▶ Available records:

►

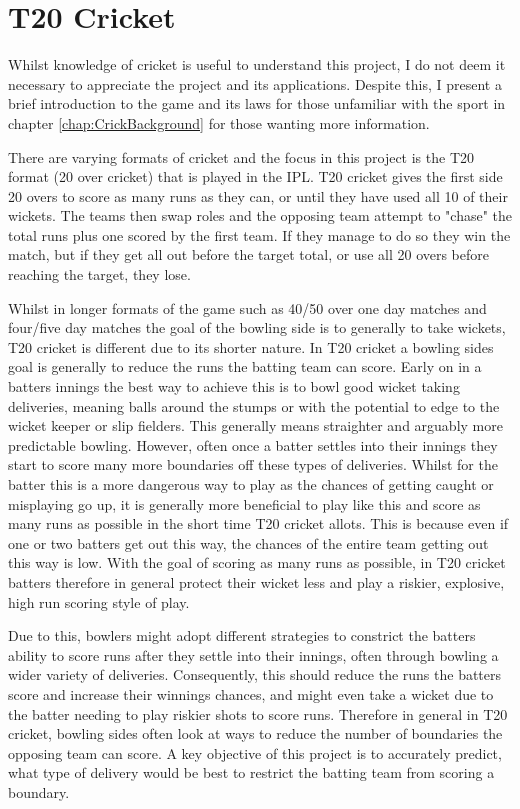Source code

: \documentclass[12pt,a4paper]{report}
\theoremstyle{definition}
\begin{document}
\section{T20 Cricket} \label{sec:T20Cricket}

Whilst knowledge of cricket is useful to understand this project, I do not deem it necessary to appreciate the project and its applications.
Despite this, I present a brief introduction to the game and its laws for those unfamiliar with the sport in chapter \ref{chap:CrickBackground} for those wanting more information.

There are varying formats of cricket and the focus in this project is the T20 format (20 over cricket) that is played in the IPL.
T20 cricket gives the first side 20 overs to score as many runs as they can, or until they have used all 10 of their wickets.
The teams then swap roles and the opposing team attempt to "chase" the total runs plus one scored by the first team. 
If they manage to do so they win the match, but if they get all out before the target total, or use all 20 overs before reaching the target, they lose.

Whilst in longer formats of the game such as 40/50 over one day matches and four/five day matches the goal of the bowling side is to generally to take wickets, T20 cricket is different due to its shorter nature. 
In T20 cricket a bowling sides goal is generally to reduce the runs the batting team can score.
Early on in a batters innings the best way to achieve this is to bowl good wicket taking deliveries, meaning balls around the stumps or with the potential to edge to the wicket keeper or slip fielders.
This generally means straighter and arguably more predictable bowling.
However, often once a batter settles into their innings they start to score many more boundaries off these types of deliveries.
Whilst for the batter this is a more dangerous way to play as the chances of getting caught or misplaying go up, it is generally more beneficial to play like this and score as many runs as possible in the short time T20 cricket allots.
This is because even if one or two batters get out this way, the chances of the entire team getting out this way is low.
With the goal of scoring as many runs as possible, in T20 cricket batters therefore in general protect their wicket less and play a riskier, explosive, high run scoring style of play.

Due to this, bowlers might adopt different strategies to constrict the batters ability to score runs after they settle into their innings, often through bowling a wider variety of deliveries.
Consequently, this should reduce the runs the batters score and increase their winnings chances, and might even take a wicket due to the batter needing to play riskier shots to score runs.
Therefore in general in T20 cricket, bowling sides often look at ways to reduce the number of boundaries the opposing team can score.
A key objective of this project is to accurately predict, what type of delivery would be best to restrict the batting team from scoring a boundary.
\end{document}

◄

▶ The task: Among the lines above, repeat exactly those from the line with "If they manage" to the line with "This is because", counting both ends.

▶ Answer for the task:
If they manage to do so they win the match, but if they get all out before the target total, or use all 20 overs before reaching the target, they lose.

Whilst in longer formats of the game such as 40/50 over one day matches and four/five day matches the goal of the bowling side is to generally to take wickets, T20 cricket is different due to its shorter nature. 
In T20 cricket a bowling sides goal is generally to reduce the runs the batting team can score.
Early on in a batters innings the best way to achieve this is to bowl good wicket taking deliveries, meaning balls around the stumps or with the potential to edge to the wicket keeper or slip fielders.
This generally means straighter and arguably more predictable bowling.
However, often once a batter settles into their innings they start to score many more boundaries off these types of deliveries.
Whilst for the batter this is a more dangerous way to play as the chances of getting caught or misplaying go up, it is generally more beneficial to play like this and score as many runs as possible in the short time T20 cricket allots.
This is because even if one or two batters get out this way, the chances of the entire team getting out this way is low.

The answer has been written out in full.